Analysts are not surprised at the ANC's showing. Former liberation movements, such as ANC which spearheaded the fight against apartheid, have a shelf life.
"Normally after about three decades, (ex-liberation movements) lose their dominance, we are around there with the ANC," now in power 27 years, said William Gumede of the Democracy Works think tank.
- 'Collapse below 50%' -
The largest opposition party, the Democratic Alliance, also looked set to lose support, the partial electoral commission figures showing them receiving 22.7 percent, down from 29.9 percent in 2016.
DA leader John Steenhuisen said that "the takeaway" from the election "is the collapse of the ANC below 50 percent".
"It does show is we can bring them below 50 percent, an energised opposition can make inroads...(we must) use this as an opportunity to build momentum going into the next election," he said from the results centre in Pretoria.
Contesting its second municipal elections, the far-left Economic Freedom Fighters received 9.88 percent of the partial vote result, up from 7.1 percent in the previous elections.
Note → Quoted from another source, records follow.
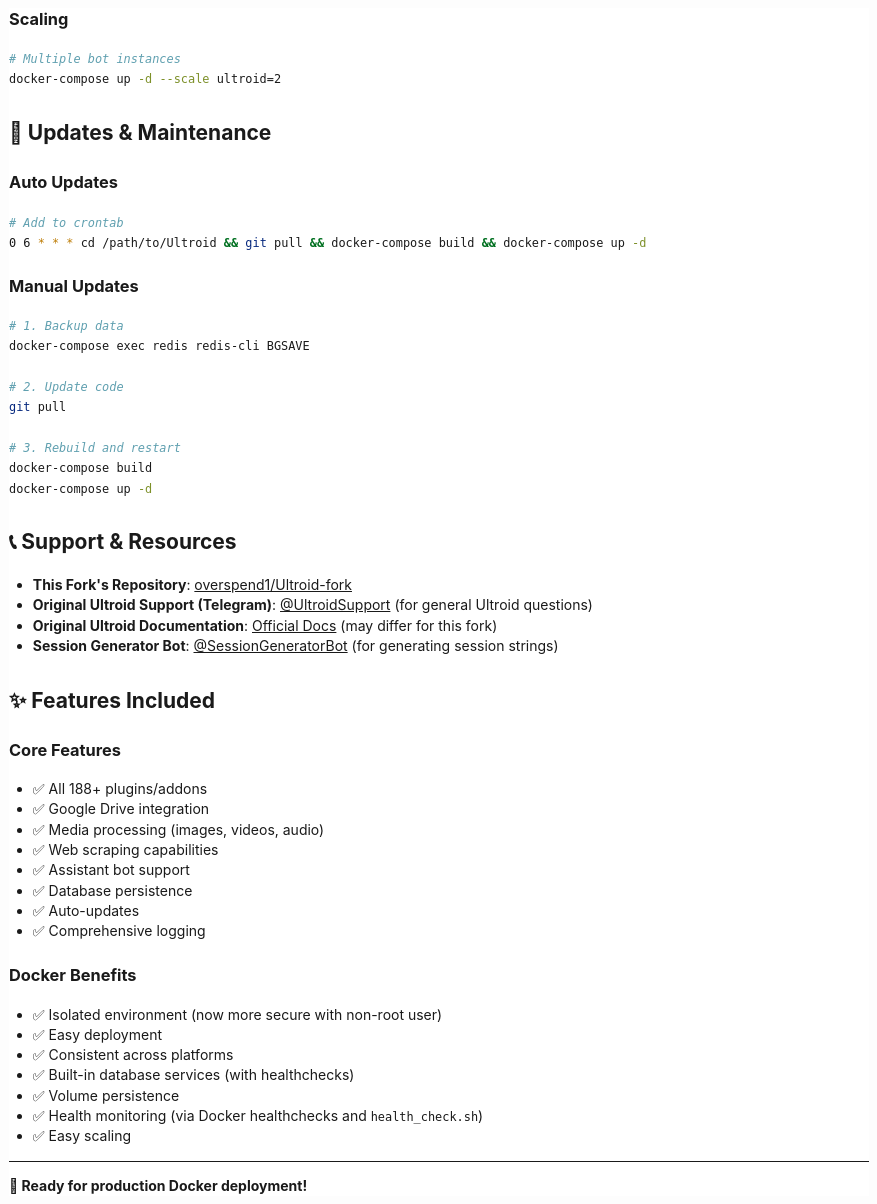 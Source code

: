 ### Scaling
```bash
# Multiple bot instances
docker-compose up -d --scale ultroid=2
```

## 🔄 Updates & Maintenance

### Auto Updates
```bash
# Add to crontab
0 6 * * * cd /path/to/Ultroid && git pull && docker-compose build && docker-compose up -d
```

### Manual Updates
```bash
# 1. Backup data
docker-compose exec redis redis-cli BGSAVE

# 2. Update code
git pull

# 3. Rebuild and restart
docker-compose build
docker-compose up -d
```

## 📞 Support & Resources

- **This Fork's Repository**: [overspend1/Ultroid-fork](https://github.com/overspend1/Ultroid-fork)
- **Original Ultroid Support (Telegram)**: [@UltroidSupport](https://t.me/UltroidSupport) (for general Ultroid questions)
- **Original Ultroid Documentation**: [Official Docs](https://ultroid.tech) (may differ for this fork)
- **Session Generator Bot**: [@SessionGeneratorBot](https://t.me/SessionGeneratorBot) (for generating session strings)

## ✨ Features Included

### Core Features
- ✅ All 188+ plugins/addons
- ✅ Google Drive integration
- ✅ Media processing (images, videos, audio)
- ✅ Web scraping capabilities
- ✅ Assistant bot support
- ✅ Database persistence
- ✅ Auto-updates
- ✅ Comprehensive logging

### Docker Benefits
- ✅ Isolated environment (now more secure with non-root user)
- ✅ Easy deployment
- ✅ Consistent across platforms
- ✅ Built-in database services (with healthchecks)
- ✅ Volume persistence
- ✅ Health monitoring (via Docker healthchecks and `health_check.sh`)
- ✅ Easy scaling

---

**🎉 Ready for production Docker deployment!**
In 2016 the ANC lost control for the first time of the country's economic hub and its largest city Johannesburg, as it did the capital Pretoria and the southern city of Port Elizabeth, now renamed Gqeberha.
The losing streak has continued, with the ANC's support forecast to erode further in Johannesburg from the 44.7 percent it garnered in the previous vote to 36.3 percent.
In the Pretoria capital region, "we project the ANC to land at around 34 percent, which is a decline from a previous 38.1 percent," CSIR's Ngwadla said.
Analyst Gumede said the ANC will soon become "a rural party, (and) that can be compared to the ZANU PF in Zimbabwe".
Turnout also dipped from a previous 57 percent to a low 48 percent of the qualified 26.2 million voters, according to the CSIR, a government research institution, whose prediction model typically has a 0.5 percent margin of error.
Final tabulations from the country's sixth municipal vote since the end of apartheid were expected Wednesday, while official results will be announced on Thursday.